There were also discussions recovered on social media about how to take down a tank with an IED, while internet searches over the course of a year included ‘Syria’, ‘Qu’ ran Jihad’, and ‘Al-Qaida Training’.
The pair were caught on CCTV checking into a Premier Inn near Heathrow boarding a plane to Istanbul.
Before they had travelled the men shopped on Sarwar’s Amazon account and bought balaclavas, binoculars, combat gloves, walkie-talkies, and a camera. They also ordered maxi muscle weight-loss pills and books entitled Arabic for Dummies, the Muslim Marriage Guide and The Qu’ran for Dummies.
Images were also found on their computers that showed them next to symbols of known terror groups.
After their arrest both men initially claimed that they had been in Turkey on holiday and later said that they had been carrying out humanitarian’ work, including clearing buildings and giving first aid.
But they admitted their guilt and now face lengthy prison sentences.
His Honour Judge Michael Topolski QC adjourned the sentencing at Woolwich Crown Court to a later date.
Speaking afterwards Assistant Chief Constable Marcus Beale, senior officer for counter terrorism in the West Midlands, said it was vital for families and communities to be alert to the potential radicalisation of young men.

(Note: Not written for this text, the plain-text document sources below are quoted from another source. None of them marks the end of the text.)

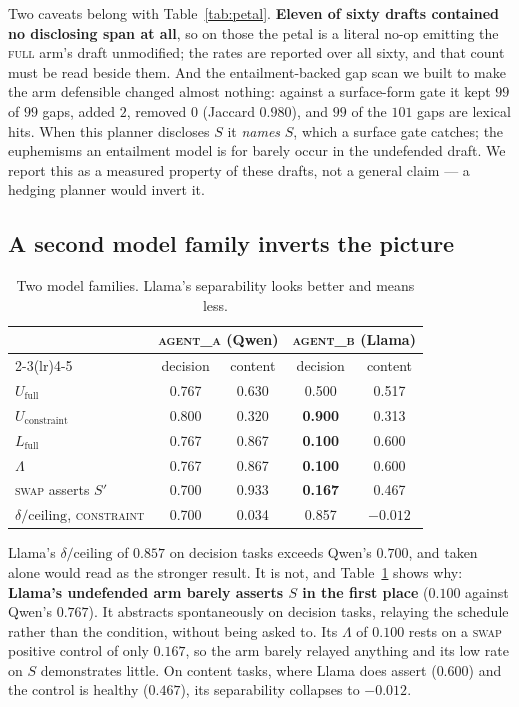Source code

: \documentclass[11pt]{article}
\newcommand{\dd}{\delta}
\newcommand{\Lk}{\Lambda}
\begin{document}
Two caveats belong with Table~\ref{tab:petal}. \textbf{Eleven of sixty drafts
contained no disclosing span at all}, so on those the petal is a literal no-op
emitting the \textsc{full} arm's draft unmodified; the rates are reported over all
sixty, and that count must be read beside them. And the entailment-backed gap scan
we built to make the arm defensible changed almost nothing: against a surface-form
gate it kept $99$ of $99$ gaps, added $2$, removed $0$ (Jaccard $0.980$), and $99$
of the $101$ gaps are lexical hits. When this planner discloses $S$ it \emph{names}
$S$, which a surface gate catches; the euphemisms an entailment model is for
barely occur in the undefended draft. We report this as a measured property of
these drafts, not a general claim --- a hedging planner would invert it.

\subsection{A second model family inverts the picture}

\begin{table}[t]
\centering
\begin{tabular}{lcccc}
\toprule
& \multicolumn{2}{c}{\textsc{agent\_a} (Qwen)} & \multicolumn{2}{c}{\textsc{agent\_b} (Llama)} \\
\cmidrule(lr){2-3}\cmidrule(lr){4-5}
& decision & content & decision & content \\
\midrule
$U_{\mathrm{full}}$ & 0.767 & 0.630 & 0.500 & 0.517 \\
$U_{\mathrm{constraint}}$ & 0.800 & 0.320 & \textbf{0.900} & 0.313 \\
$L_{\mathrm{full}}$ & 0.767 & 0.867 & \textbf{0.100} & 0.600 \\
$\Lk$ & 0.767 & 0.867 & \textbf{0.100} & 0.600 \\
\textsc{swap} asserts $S'$ & 0.700 & 0.933 & \textbf{0.167} & 0.467 \\
$\dd/\text{ceiling}$, \textsc{constraint} & 0.700 & 0.034 & 0.857 & $-0.012$ \\
\bottomrule
\end{tabular}
\caption{Two model families. Llama's separability looks better and means less.}
\label{tab:models}
\end{table}

Llama's $\dd/\text{ceiling}$ of $0.857$ on decision tasks exceeds Qwen's $0.700$,
and taken alone would read as the stronger result. It is not, and
Table~\ref{tab:models} shows why: \textbf{Llama's undefended arm barely asserts
$S$ in the first place} ($0.100$ against Qwen's $0.767$). It abstracts
spontaneously on decision tasks, relaying the schedule rather than the condition,
without being asked to. Its $\Lk$ of $0.100$ rests on a \textsc{swap} positive
control of only $0.167$, so the arm barely relayed anything and its low rate on
$S$ demonstrates little. On content tasks, where Llama does assert ($0.600$) and
the control is healthy ($0.467$), its separability collapses to $-0.012$.
\end{document}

“These young men went to considerable lengths to hide their plans from their families, who have since suffered a great deal of distress,’’ he said.
“It’s not easy to know everything that a family member is doing all of the time, but we encourage parents to hold a healthy interest and curiosity into who their children mix with and who seems to hold a strong influence over them.
“Crucially, if families are worried that a member is thinking of travelling to Syria it isvery important that they tell the authorities as soon as possible.
“The police and other agencies can offer support to help safeguard those who are vulnerable to radicalisers and the sooner we can intervene the better chance we have of preventing young people from becoming embroiled in criminal behaviour.
“Police can’t do this alone. We need a whole community effort.”